Building The Knowledge Network

The knowledge network is the brain of precision medicine, with the informatics power to aggregate all types of biological information into an information commons, stratify it into “layers” of distinct data types, and then discern patterns and connections within and between layers. This process builds a network of knowledge from across disciplines. This new knowledge, in turn, can be visualized and made accessible to researchers and health practitioners.

The knowledge network will pull data out of silos, connecting the wealth of information that already exists from basic molecular research, clinical insights, environmental data and others. The connections and patterns that emerge will suggest testable hypotheses and new conceptual syntheses for researchers, implicate mechanisms of disease for researchers and clinicians, and enable more precise diagnoses and treatments for individual patients.
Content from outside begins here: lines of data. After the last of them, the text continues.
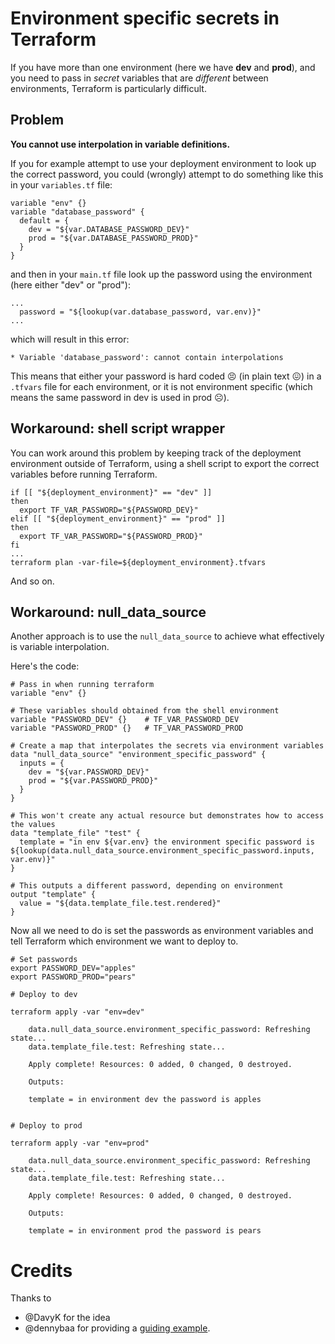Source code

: # Environment specific secrets in Terraform

If you have more than one environment (here we have **dev** and **prod**), and you need to pass in *secret* variables that are *different* between environments, Terraform is particularly difficult.

## Problem

**You cannot use interpolation in variable definitions.**

If you for example attempt to use your deployment environment to look up the correct password, you could (wrongly) attempt to do something like this in your `variables.tf` file:

    variable "env" {}
    variable "database_password" {
      default = {
        dev = "${var.DATABASE_PASSWORD_DEV}"
        prod = "${var.DATABASE_PASSWORD_PROD}"
      }
    }

and then in your `main.tf` file look up the password using the environment (here either "dev" or "prod"):

    ...
      password = "${lookup(var.database_password, var.env)}"
    ...

which will result in this error:

    * Variable 'database_password': cannot contain interpolations

This means that either your password is hard coded 😣 (in plain text 😖) in a `.tfvars` file for each environment, or it is not environment specific (which means the same password in dev is used in prod ☹️).

## Workaround: shell script wrapper

You can work around this problem by keeping track of the deployment environment outside of Terraform, using a shell script to export the correct variables before running Terraform.

    if [[ "${deployment_environment}" == "dev" ]]
    then
      export TF_VAR_PASSWORD="${PASSWORD_DEV}"
    elif [[ "${deployment_environment}" == "prod" ]]
    then
      export TF_VAR_PASSWORD="${PASSWORD_PROD}"
    fi
    ...
    terraform plan -var-file=${deployment_environment}.tfvars

And so on.

## Workaround: null_data_source

Another approach is to use the `null_data_source` to achieve what effectively is variable interpolation.

Here's the code:

    # Pass in when running terraform
    variable "env" {}

    # These variables should obtained from the shell environment
    variable "PASSWORD_DEV" {}    # TF_VAR_PASSWORD_DEV
    variable "PASSWORD_PROD" {}   # TF_VAR_PASSWORD_PROD

    # Create a map that interpolates the secrets via environment variables
    data "null_data_source" "environment_specific_password" {
      inputs = {
        dev = "${var.PASSWORD_DEV}"
        prod = "${var.PASSWORD_PROD}"
      }
    }

    # This won't create any actual resource but demonstrates how to access the values
    data "template_file" "test" {
      template = "in env ${var.env} the environment specific password is ${lookup(data.null_data_source.environment_specific_password.inputs, var.env)}"
    }

    # This outputs a different password, depending on environment
    output "template" {
      value = "${data.template_file.test.rendered}"
    }

Now all we need to do is set the passwords as environment variables and tell Terraform which environment we want to deploy to.

    # Set passwords
    export PASSWORD_DEV="apples"
    export PASSWORD_PROD="pears"

    # Deploy to dev

    terraform apply -var "env=dev"

        data.null_data_source.environment_specific_password: Refreshing state...
        data.template_file.test: Refreshing state...

        Apply complete! Resources: 0 added, 0 changed, 0 destroyed.

        Outputs:

        template = in environment dev the password is apples


    # Deploy to prod

    terraform apply -var "env=prod"

        data.null_data_source.environment_specific_password: Refreshing state...
        data.template_file.test: Refreshing state...

        Apply complete! Resources: 0 added, 0 changed, 0 destroyed.

        Outputs:

        template = in environment prod the password is pears

# Credits

Thanks to

* @DavyK for the idea
* @dennybaa for providing a [guiding example](https://github.com/hashicorp/terraform/issues/4084#issuecomment-236429459).
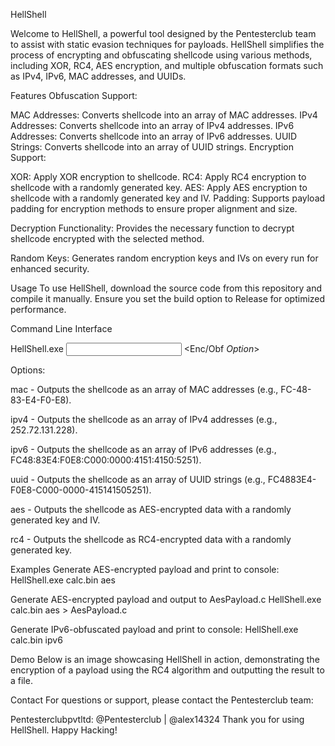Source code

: HellShell

Welcome to HellShell, a powerful tool designed by the Pentesterclub team to assist with static evasion techniques for payloads. HellShell simplifies the process of encrypting and obfuscating shellcode using various methods, including XOR, RC4, AES encryption, and multiple obfuscation formats such as IPv4, IPv6, MAC addresses, and UUIDs.

Features
Obfuscation Support:

MAC Addresses: Converts shellcode into an array of MAC addresses.
IPv4 Addresses: Converts shellcode into an array of IPv4 addresses.
IPv6 Addresses: Converts shellcode into an array of IPv6 addresses.
UUID Strings: Converts shellcode into an array of UUID strings.
Encryption Support:

XOR: Apply XOR encryption to shellcode.
RC4: Apply RC4 encryption to shellcode with a randomly generated key.
AES: Apply AES encryption to shellcode with a randomly generated key and IV.
Padding: Supports payload padding for encryption methods to ensure proper alignment and size.

Decryption Functionality: Provides the necessary function to decrypt shellcode encrypted with the selected method.

Random Keys: Generates random encryption keys and IVs on every run for enhanced security.

Usage
To use HellShell, download the source code from this repository and compile it manually. Ensure you set the build option to Release for optimized performance.

Command Line Interface

HellShell.exe <Input Payload FileName> <Enc/Obf *Option*>


Options:

mac - Outputs the shellcode as an array of MAC addresses (e.g., FC-48-83-E4-F0-E8).

ipv4 - Outputs the shellcode as an array of IPv4 addresses (e.g., 252.72.131.228).

ipv6 - Outputs the shellcode as an array of IPv6 addresses (e.g., FC48:83E4:F0E8:C000:0000:4151:4150:5251).

uuid - Outputs the shellcode as an array of UUID strings (e.g., FC4883E4-F0E8-C000-0000-415141505251).

aes - Outputs the shellcode as AES-encrypted data with a randomly generated key and IV.

rc4 - Outputs the shellcode as RC4-encrypted data with a randomly generated key.

Examples
Generate AES-encrypted payload and print to console:
HellShell.exe calc.bin aes

Generate AES-encrypted payload and output to AesPayload.c
HellShell.exe calc.bin aes > AesPayload.c

Generate IPv6-obfuscated payload and print to console:
HellShell.exe calc.bin ipv6

Demo
Below is an image showcasing HellShell in action, demonstrating the encryption of a payload using the RC4 algorithm and outputting the result to a file.

Contact
For questions or support, please contact the Pentesterclub team:

Pentesterclubpvtltd: @Pentesterclub | @alex14324
Thank you for using HellShell. Happy Hacking!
And it will continuously acquire new data – from laboratory experiments and clinical trials to electronic health records and pedometer readings—that will inform our collective understanding of health.

As the network broadens and deepens, a clinician sitting with a patient could access information to help make a tailored assessment, drawing from molecular and demographic datasets, accessing results from patients participating in a recent and related study, connecting that with clinical imaging and behavioral information, and comparing the patient across a population of other patients who are both similar and different. Importantly, building the network is a vast and continuous undertaking, but it need not be complete to contribute in powerful ways. Thus, pilot projects, even on a small scale, can have an impact.

The knowledge network also will enable researchers to interact to share new findings, processes and ideas. Those developing the pilot project are carefully considering provenance: a thorough auditing system will track uploads, downloads and further uses of current data. In addition, the efforts of building the UCSF knowledge network are yielding modular computational tools that can be adapted to a variety of needs and data environments, with an eye to future use by researchers and clinicians with a wide range of needs.

Driving Projects

BCHSI is integrating cooperative computing facilities among dispersed clusters across campus and augmenting them with storage space. The resulting coordination of infrastructure and capabilities enables researchers to better acquire, analyze, store and use large (or small) data sets across hundreds of compute cores on demand.

The Information Commons is a fast, shared repository of UCSF clinical data, clinical notes, related basic science and population data, and supporting tools on Spark, a next generation Apache-based open-source platform developed at UC Berkeley.

The SPOKE (Scalable Precision Medicine Oriented Knowledge Engine) demonstrates the greater Knowledge Network that is at the core of UCSF Precision Medicine. It mirrors the very nature of biomedical and health pathways, with millions of entity types including gene, protein, organ, disease condition, drug compounds and side effects – built up from dozens of reference repositories as well as from UCSF clinical evidence.

This pilot of precision medicine at the UCSF Memory and Aging Center is the core technology of the Knowledge Network being developed at UCSF. KNECT is focused on providing new data-driven analyses of brain function in patients with neurodegenerative conditions by combining data gathered on one group of patients by researchers of different disciplines. Via an easy-to-use dashboard, it allows clinicians from different fields to upload and make meaning of diverse datasets. Doctors and patients can then discuss those visualized data analyses together.